Cumhurbaşkanı Recep Tayyip Erdoğan, “Şimdi artık partili olmayan bakanlarımızla bir kabine oluşturuyoruz. Bu arkadaşlarımız bundan önce olduğu gibi de öyle köşeye sıkıştırılmak suretiyle şuraya şu olsun, buraya bu olsun mantığıyla bu da hareket etmeyecek. Bu tabii bir yerde şunu sağlamış olacak, kimse kalkıp da şunu diyemeyecek, ‘Siz işte şöyle, böyle yaptınız’ kadrolaşmaydı şuydu buydu filan falan bunu diyemeyecek” dedi.
-Cumhurbaşkanı Recep Tayyip Erdoğan, “Bizi yücelten tevazuumuz olmuştur. Eğer biz bu tevazuu kaybettiysek işte bu açık net puan kaybına da neden olmuştur. En güçlü olduğumuz yerlerde eğer bugün ciddi bir puan kaybı olmuşsa bunu kendi nefsimize soracağız.

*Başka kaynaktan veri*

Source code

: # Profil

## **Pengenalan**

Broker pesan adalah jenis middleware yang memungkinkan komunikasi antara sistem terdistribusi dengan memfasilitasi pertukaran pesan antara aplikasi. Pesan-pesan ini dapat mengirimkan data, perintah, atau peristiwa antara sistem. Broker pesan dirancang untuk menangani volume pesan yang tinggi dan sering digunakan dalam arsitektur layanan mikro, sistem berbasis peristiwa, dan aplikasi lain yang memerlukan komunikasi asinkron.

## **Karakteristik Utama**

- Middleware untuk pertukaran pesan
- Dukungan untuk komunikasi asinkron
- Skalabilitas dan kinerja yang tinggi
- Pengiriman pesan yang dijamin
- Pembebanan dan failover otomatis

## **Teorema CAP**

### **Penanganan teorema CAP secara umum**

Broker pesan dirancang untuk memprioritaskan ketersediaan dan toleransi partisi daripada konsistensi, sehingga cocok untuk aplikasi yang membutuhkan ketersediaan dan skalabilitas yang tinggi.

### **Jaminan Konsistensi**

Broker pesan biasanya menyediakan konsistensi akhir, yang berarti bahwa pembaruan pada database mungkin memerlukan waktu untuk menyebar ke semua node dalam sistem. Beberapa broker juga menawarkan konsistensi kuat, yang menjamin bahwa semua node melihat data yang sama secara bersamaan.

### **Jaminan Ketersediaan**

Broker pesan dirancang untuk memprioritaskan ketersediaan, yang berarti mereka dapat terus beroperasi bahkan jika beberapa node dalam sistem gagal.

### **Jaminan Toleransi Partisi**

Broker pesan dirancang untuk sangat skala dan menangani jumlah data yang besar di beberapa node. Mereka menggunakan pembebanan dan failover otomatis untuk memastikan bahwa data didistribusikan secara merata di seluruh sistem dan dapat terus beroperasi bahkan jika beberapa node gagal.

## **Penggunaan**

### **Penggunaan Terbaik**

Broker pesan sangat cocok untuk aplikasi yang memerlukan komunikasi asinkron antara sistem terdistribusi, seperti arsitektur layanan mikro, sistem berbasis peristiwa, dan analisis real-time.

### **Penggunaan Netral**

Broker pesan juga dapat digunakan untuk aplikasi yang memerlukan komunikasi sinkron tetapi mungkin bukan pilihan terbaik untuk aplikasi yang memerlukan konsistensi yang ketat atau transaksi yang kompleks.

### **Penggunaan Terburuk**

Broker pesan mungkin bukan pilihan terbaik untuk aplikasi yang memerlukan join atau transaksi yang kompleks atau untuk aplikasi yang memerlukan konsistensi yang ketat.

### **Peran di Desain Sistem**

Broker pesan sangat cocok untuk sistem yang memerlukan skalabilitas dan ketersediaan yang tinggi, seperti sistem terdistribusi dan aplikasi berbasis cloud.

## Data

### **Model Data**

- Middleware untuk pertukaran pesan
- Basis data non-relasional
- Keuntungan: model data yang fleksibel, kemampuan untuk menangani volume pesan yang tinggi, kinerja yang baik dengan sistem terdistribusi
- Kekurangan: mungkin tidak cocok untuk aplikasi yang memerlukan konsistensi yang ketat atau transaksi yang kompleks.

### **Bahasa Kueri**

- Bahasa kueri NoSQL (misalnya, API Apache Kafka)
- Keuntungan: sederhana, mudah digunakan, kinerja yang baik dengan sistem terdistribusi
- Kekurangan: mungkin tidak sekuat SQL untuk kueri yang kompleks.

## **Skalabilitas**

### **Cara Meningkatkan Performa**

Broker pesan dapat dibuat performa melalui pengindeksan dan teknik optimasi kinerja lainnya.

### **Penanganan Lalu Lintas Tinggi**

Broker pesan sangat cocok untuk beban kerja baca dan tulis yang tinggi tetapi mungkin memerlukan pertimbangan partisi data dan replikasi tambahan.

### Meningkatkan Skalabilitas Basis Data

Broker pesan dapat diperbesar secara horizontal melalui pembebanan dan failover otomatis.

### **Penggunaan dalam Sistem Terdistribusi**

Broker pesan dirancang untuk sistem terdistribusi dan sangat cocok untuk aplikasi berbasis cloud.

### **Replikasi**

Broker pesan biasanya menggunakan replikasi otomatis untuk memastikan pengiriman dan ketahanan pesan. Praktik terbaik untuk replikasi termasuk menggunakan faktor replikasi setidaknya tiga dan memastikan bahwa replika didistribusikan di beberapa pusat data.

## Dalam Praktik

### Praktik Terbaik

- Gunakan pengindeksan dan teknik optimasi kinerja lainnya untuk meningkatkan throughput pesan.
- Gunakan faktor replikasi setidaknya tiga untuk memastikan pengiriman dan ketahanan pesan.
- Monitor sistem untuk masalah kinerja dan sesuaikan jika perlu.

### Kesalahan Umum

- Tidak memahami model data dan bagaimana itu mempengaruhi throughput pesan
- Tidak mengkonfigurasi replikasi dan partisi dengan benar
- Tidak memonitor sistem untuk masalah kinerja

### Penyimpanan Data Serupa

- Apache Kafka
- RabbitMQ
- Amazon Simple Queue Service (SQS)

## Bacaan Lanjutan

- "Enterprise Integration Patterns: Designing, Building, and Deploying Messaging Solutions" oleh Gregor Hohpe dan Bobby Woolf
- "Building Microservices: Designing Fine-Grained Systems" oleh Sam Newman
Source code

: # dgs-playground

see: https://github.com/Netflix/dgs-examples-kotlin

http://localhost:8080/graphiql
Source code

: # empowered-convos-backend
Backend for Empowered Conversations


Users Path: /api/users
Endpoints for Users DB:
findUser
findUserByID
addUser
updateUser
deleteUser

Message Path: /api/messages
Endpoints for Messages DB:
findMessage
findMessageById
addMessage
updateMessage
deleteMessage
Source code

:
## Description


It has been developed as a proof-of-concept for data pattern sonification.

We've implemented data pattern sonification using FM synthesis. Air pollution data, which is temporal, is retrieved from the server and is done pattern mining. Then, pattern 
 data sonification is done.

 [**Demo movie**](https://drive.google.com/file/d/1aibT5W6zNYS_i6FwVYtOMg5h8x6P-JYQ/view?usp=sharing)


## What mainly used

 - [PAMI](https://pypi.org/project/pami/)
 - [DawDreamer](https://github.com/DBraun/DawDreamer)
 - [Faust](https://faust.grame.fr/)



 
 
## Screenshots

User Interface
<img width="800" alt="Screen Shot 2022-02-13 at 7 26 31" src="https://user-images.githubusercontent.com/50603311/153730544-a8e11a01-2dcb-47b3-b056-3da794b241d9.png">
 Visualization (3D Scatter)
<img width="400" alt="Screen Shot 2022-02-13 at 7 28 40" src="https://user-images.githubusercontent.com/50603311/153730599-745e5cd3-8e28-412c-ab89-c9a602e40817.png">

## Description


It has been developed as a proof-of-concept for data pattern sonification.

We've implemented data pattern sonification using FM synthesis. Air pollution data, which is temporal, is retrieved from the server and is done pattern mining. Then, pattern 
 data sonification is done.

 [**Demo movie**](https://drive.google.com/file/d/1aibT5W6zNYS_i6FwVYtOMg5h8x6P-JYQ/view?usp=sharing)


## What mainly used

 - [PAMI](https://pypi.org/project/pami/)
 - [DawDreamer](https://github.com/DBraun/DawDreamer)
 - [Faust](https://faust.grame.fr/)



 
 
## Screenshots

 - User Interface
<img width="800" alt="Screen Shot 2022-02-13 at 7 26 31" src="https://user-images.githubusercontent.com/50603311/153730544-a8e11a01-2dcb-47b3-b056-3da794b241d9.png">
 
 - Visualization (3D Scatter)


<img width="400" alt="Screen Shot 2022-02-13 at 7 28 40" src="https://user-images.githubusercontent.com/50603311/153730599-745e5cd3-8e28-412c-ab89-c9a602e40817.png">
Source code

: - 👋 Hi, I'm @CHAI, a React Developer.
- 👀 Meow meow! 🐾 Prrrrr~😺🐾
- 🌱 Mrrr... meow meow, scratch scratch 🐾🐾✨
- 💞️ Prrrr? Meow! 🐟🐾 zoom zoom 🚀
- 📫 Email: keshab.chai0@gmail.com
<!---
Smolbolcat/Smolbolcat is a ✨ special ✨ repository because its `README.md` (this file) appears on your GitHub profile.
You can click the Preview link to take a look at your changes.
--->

Gönüllere girmiyor da vatandaşa tepeden bakıyorsak, bir gurur abidesi olarak bakıyorsak, onlara yeri geldiği zaman ‘hat-hut’ yapıyorsak kusura bakmayın, bu millet şamar oğlanı değil. Bir oy verir, iki oy verir ondan sonra da kenara koyar” dedi.
Cumhurbaşkanı Erdoğan, AK Parti Genel Merkezi’nde partisinin Genişletilmiş İl Başkanları toplantısına katıldı. Yeniden Cumhurbaşkanı seçilmesi nedeniyle vatandaşlara, MHP Genel Başkanı Devlet Bahçeli’ye, parti teşkilatına ve AK Partililere teşekkür eden Erdoğan, 16 Nisan referandumunda kabul edilen Anayasa değişikliği ile Türkiye’yi köşeye sıkıştırmaya çalışanları hüsrana uğrattıklarını belirtti.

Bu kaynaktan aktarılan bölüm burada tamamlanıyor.